WORK INSTRUCTION →
Each line below from the "conocidos**: ✅ Todos corregidos" line through the "Name | Type" line, those two included, must be restated word for word; the pictures must not be.

[Dataset entries]
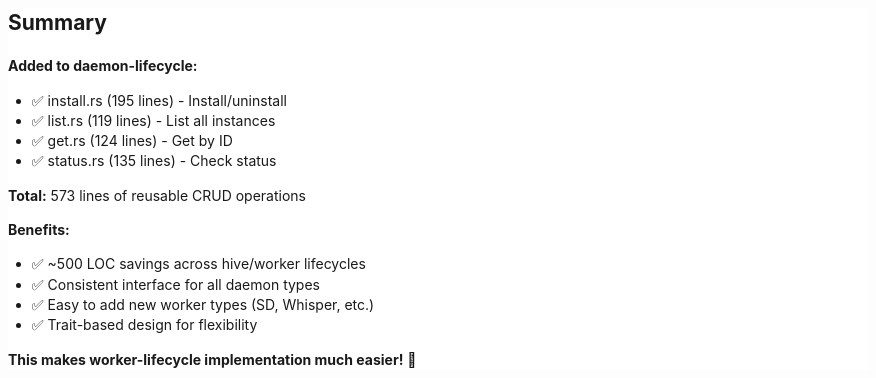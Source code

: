 
## Summary

**Added to daemon-lifecycle:**
- ✅ install.rs (195 lines) - Install/uninstall
- ✅ list.rs (119 lines) - List all instances
- ✅ get.rs (124 lines) - Get by ID
- ✅ status.rs (135 lines) - Check status

**Total:** 573 lines of reusable CRUD operations

**Benefits:**
- ✅ ~500 LOC savings across hive/worker lifecycles
- ✅ Consistent interface for all daemon types
- ✅ Easy to add new worker types (SD, Whisper, etc.)
- ✅ Trait-based design for flexibility

**This makes worker-lifecycle implementation much easier!** 🎉
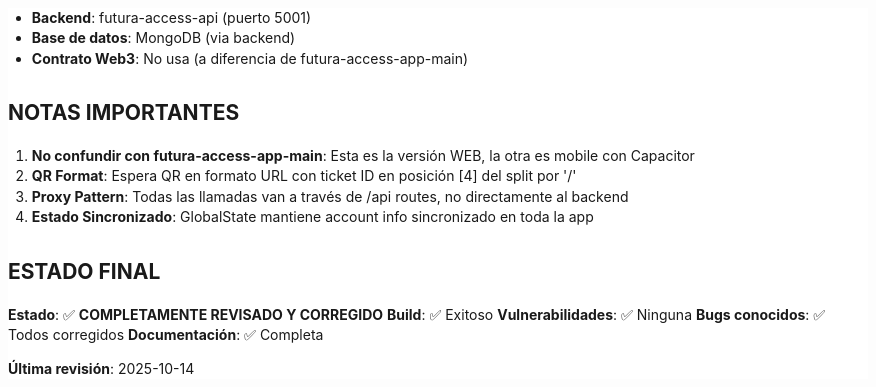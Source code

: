 - **Backend**: futura-access-api (puerto 5001)
- **Base de datos**: MongoDB (via backend)
- **Contrato Web3**: No usa (a diferencia de futura-access-app-main)

## NOTAS IMPORTANTES

1. **No confundir con futura-access-app-main**: Esta es la versión WEB, la otra es mobile con Capacitor
2. **QR Format**: Espera QR en formato URL con ticket ID en posición [4] del split por '/'
3. **Proxy Pattern**: Todas las llamadas van a través de /api routes, no directamente al backend
4. **Estado Sincronizado**: GlobalState mantiene account info sincronizado en toda la app

## ESTADO FINAL

**Estado**: ✅ **COMPLETAMENTE REVISADO Y CORREGIDO**
**Build**: ✅ Exitoso
**Vulnerabilidades**: ✅ Ninguna
**Bugs conocidos**: ✅ Todos corregidos
**Documentación**: ✅ Completa

**Última revisión**: 2025-10-14

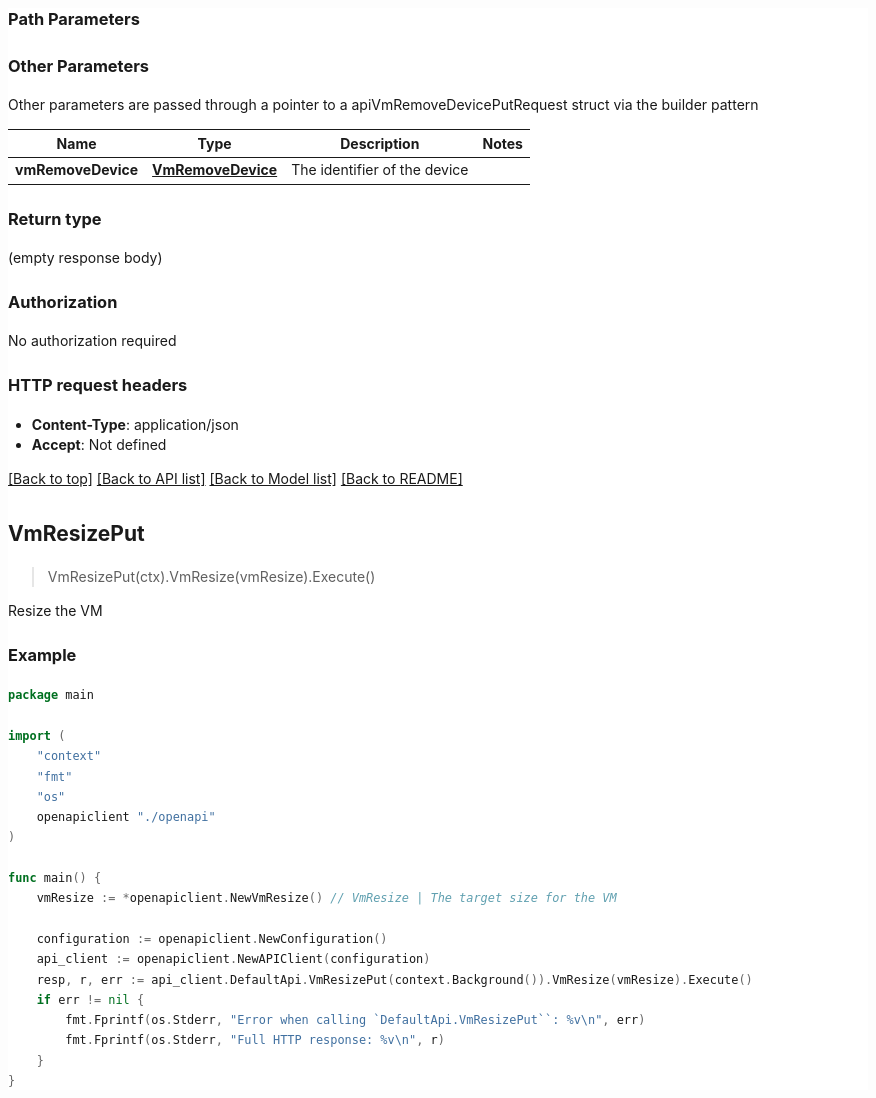 ### Path Parameters



### Other Parameters

Other parameters are passed through a pointer to a apiVmRemoveDevicePutRequest struct via the builder pattern


Name | Type | Description  | Notes
------------- | ------------- | ------------- | -------------
 **vmRemoveDevice** | [**VmRemoveDevice**](VmRemoveDevice.md) | The identifier of the device | 

### Return type

 (empty response body)

### Authorization

No authorization required

### HTTP request headers

- **Content-Type**: application/json
- **Accept**: Not defined

[[Back to top]](#) [[Back to API list]](../README.md#documentation-for-api-endpoints)
[[Back to Model list]](../README.md#documentation-for-models)
[[Back to README]](../README.md)


## VmResizePut

> VmResizePut(ctx).VmResize(vmResize).Execute()

Resize the VM

### Example

```go
package main

import (
    "context"
    "fmt"
    "os"
    openapiclient "./openapi"
)

func main() {
    vmResize := *openapiclient.NewVmResize() // VmResize | The target size for the VM

    configuration := openapiclient.NewConfiguration()
    api_client := openapiclient.NewAPIClient(configuration)
    resp, r, err := api_client.DefaultApi.VmResizePut(context.Background()).VmResize(vmResize).Execute()
    if err != nil {
        fmt.Fprintf(os.Stderr, "Error when calling `DefaultApi.VmResizePut``: %v\n", err)
        fmt.Fprintf(os.Stderr, "Full HTTP response: %v\n", r)
    }
}
```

TASK RESULT →
**Bugs conocidos**: ✅ Todos corregidos
**Documentación**: ✅ Completa

**Última revisión**: 2025-10-14

 ### Path Parameters



### Other Parameters

Other parameters are passed through a pointer to a apiVmRemoveDevicePutRequest struct via the builder pattern


Name | Type | Description  | Notes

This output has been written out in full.